“When you're struggling with those hard questions about love, despair, God, the point of your life, you really feel like you're alone on an iceberg with that,” Gilbert said in a recent interview. “It turns out those exact questions were being shared by about 10 million people. Turns out my own personal drama is an extremely representable one.”
In her early 30s, unhappy in her marriage and her life, Gilbert left her husband and her new suburban house in New York. She ultimately traveled to Italy, India and Indonesia, where she sought spiritual guidance and healing as well as forgiveness. “Eat, Pray, Love” is a memoir of that journey.
It has sold more than 10 million copies, has been translated into more than 30 languages and was made into a major motion picture starring Julia Roberts.
Gilbert is still figuring out how to deal with all that success.
“I try to respect it and be grateful for it and keep a little tiny bit of distance from it,” she said. “There was nothing in my life that led me to believe anything like that would have happened.”
If she's lucky, she said, people will be asking her about “Eat, Pray, Love” for the rest of her life.
There's little doubt that its impact will be long-lasting, at least for many readers.
Mandy Horrocks, a 34-year-old Omaha mother, is just one of many women who read Gilbert's book at that accidental right time.
Normally too busy with her career to read, Horrocks bought “Eat, Pray, Love” in the Omaha airport on her way to a business meeting in Boston. She couldn't put it down.
“From the first lines, I just thought, ‘Oh, my God, this is my life right now.' I just really connected.”
Horrocks read “Eat, Pray, Love” in October. A week before Christmas, she left her husband. In February, she left her job, a career she'd had for 12 years — 10 at the same place. A sales manager for a financial services company, Horrocks didn't want to be “on” all the time anymore.
Before quitting, she told herself every day for a year that her career would get better. Put your head down and work hard, she said. She knew she could make herself do that.
“But then I woke up one day and thought, ‘Why am I making myself do this?'”
Taking a cue from Gilbert, she's no longer doing it. Instead, she's trying to figure out what's next.
As for her marriage, Horrocks said she and her husband were on their way to separating anyway. But reading the book gave her a little more faith, a little more courage.

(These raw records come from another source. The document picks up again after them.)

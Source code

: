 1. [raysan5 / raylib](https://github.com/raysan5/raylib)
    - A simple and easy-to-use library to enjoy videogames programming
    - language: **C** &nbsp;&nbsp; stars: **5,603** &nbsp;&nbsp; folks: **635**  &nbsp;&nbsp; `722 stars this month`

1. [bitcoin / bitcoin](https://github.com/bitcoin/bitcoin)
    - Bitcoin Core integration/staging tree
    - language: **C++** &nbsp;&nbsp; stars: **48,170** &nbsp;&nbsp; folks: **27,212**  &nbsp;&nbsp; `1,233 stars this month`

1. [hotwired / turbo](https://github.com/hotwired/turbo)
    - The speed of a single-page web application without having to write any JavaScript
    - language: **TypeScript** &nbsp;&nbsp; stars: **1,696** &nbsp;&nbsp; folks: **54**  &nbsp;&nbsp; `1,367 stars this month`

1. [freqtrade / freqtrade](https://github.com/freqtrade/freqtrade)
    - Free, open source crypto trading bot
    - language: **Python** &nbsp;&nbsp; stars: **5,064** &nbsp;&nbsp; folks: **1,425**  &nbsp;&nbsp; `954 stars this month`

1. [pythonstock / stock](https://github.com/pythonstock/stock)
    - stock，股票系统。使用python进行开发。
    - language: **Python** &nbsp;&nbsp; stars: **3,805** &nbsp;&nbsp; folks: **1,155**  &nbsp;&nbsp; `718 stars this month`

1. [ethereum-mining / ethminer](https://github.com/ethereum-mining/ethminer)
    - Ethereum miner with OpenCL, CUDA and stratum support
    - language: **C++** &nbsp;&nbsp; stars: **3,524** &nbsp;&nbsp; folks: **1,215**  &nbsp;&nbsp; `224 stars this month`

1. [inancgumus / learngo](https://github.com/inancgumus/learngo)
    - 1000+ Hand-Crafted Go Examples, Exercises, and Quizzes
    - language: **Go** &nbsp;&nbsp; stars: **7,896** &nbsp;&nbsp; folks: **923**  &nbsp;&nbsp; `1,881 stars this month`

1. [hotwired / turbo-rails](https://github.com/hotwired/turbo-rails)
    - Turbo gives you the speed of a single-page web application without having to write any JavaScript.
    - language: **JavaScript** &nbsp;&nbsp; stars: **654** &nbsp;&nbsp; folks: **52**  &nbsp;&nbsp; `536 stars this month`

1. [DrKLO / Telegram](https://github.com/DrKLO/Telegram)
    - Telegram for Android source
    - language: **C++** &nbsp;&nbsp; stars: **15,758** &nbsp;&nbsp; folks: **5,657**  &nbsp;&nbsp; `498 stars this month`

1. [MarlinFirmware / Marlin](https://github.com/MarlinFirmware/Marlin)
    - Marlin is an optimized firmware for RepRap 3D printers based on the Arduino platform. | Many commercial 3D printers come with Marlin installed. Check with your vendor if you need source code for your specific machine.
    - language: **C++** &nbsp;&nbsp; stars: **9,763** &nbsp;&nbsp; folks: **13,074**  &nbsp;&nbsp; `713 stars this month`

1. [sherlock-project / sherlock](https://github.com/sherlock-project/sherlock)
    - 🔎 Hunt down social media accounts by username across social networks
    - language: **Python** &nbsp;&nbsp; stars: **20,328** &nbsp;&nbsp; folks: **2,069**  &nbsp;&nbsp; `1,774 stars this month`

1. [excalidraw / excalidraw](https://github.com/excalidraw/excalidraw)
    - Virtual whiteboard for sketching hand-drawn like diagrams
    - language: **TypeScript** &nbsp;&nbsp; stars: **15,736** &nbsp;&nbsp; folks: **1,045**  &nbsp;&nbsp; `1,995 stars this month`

“It just kind of confirmed and reassured me that things like that can happen and be OK,” she said. “It reassured me that you do move on and do what's important in your life.”
Women today have an added challenge, Gilbert said, because they don't really have older generations to look up to. Their mothers and grandmothers didn't feel pulled in so many directions because they didn't have as many choices.
Gilbert said: “I can't ask my mother or my grandmother how they did this because they didn't have the life I had. She didn't have to do the thing we do where we look down our street and there are 10 different women with 10 different paths and each one forced us to ask ourselves if we did it the right way? Was I supposed to get divorced and move to India?”
Women have enormous political and educational freedoms now, Gilbert said. And because they don't have generations of role models to learn from and follow, they're all pioneering their own way. (“Thank God for the blogosphere,” she said).
It can get overwhelming, but women have a responsibility to own up to their choices, even when it means they don't get certainty, she said. Women often second-guess their decisions.
“Let us not deceive ourselves,” Gilbert said. “This is a tricky time to be a woman. Almost every day, we have six doors we could go through. Choosing one always comes with the danger that you should have gone through a different door.”
So what about Gilbert's choice? Is she happy?
She is. She remarried (her most recent book, “Committed,” is all about marriage), and she and her husband live in a river town of 1,000 people in rural New Jersey.
She has a garden where she grows mainly flowers (the town has a wonderful Farmer's Market for vegetables, plus she likes to look out her window and “see a ridiculously pointless pile of beauty.”) She takes yoga at a local studio. She walks her dog, Rocky. And she's working on her next book, a novel about 19th century botanical exploration.
At ICAN, Gilbert will talk about the process of writing “Eat, Pray, Love” and surviving its aftermath.
She'll start at the beginning of her writing career, when she was 8 or 9 years old and writing plays with her sister (she wrote, produced and directed a 10-minute musical in the fifth grade). She'll talk about the creative process and how to live a creative life as long as you're alive.
She'll talk about failures, too — the 10 years she spent trying to be a writer but not getting published.
But now, she's Elizabeth Gilbert. She took this scary step, left her marriage, traveled the world, found herself and love, wrote a best-seller, has been on “Oprah” ... isn't her life perfect?
Nah.
“The world is a shifty, spinny, complicated place where nothing is promised, where nothing remains the same,” she said. “Just when you get yourself straightened out, there's everyone else to deal with, too — all their fears and issues. The degree of compassion that's required to endure it is mighty.
“But unless you're really not paying attention, you're going to get a little smarter as you get older.”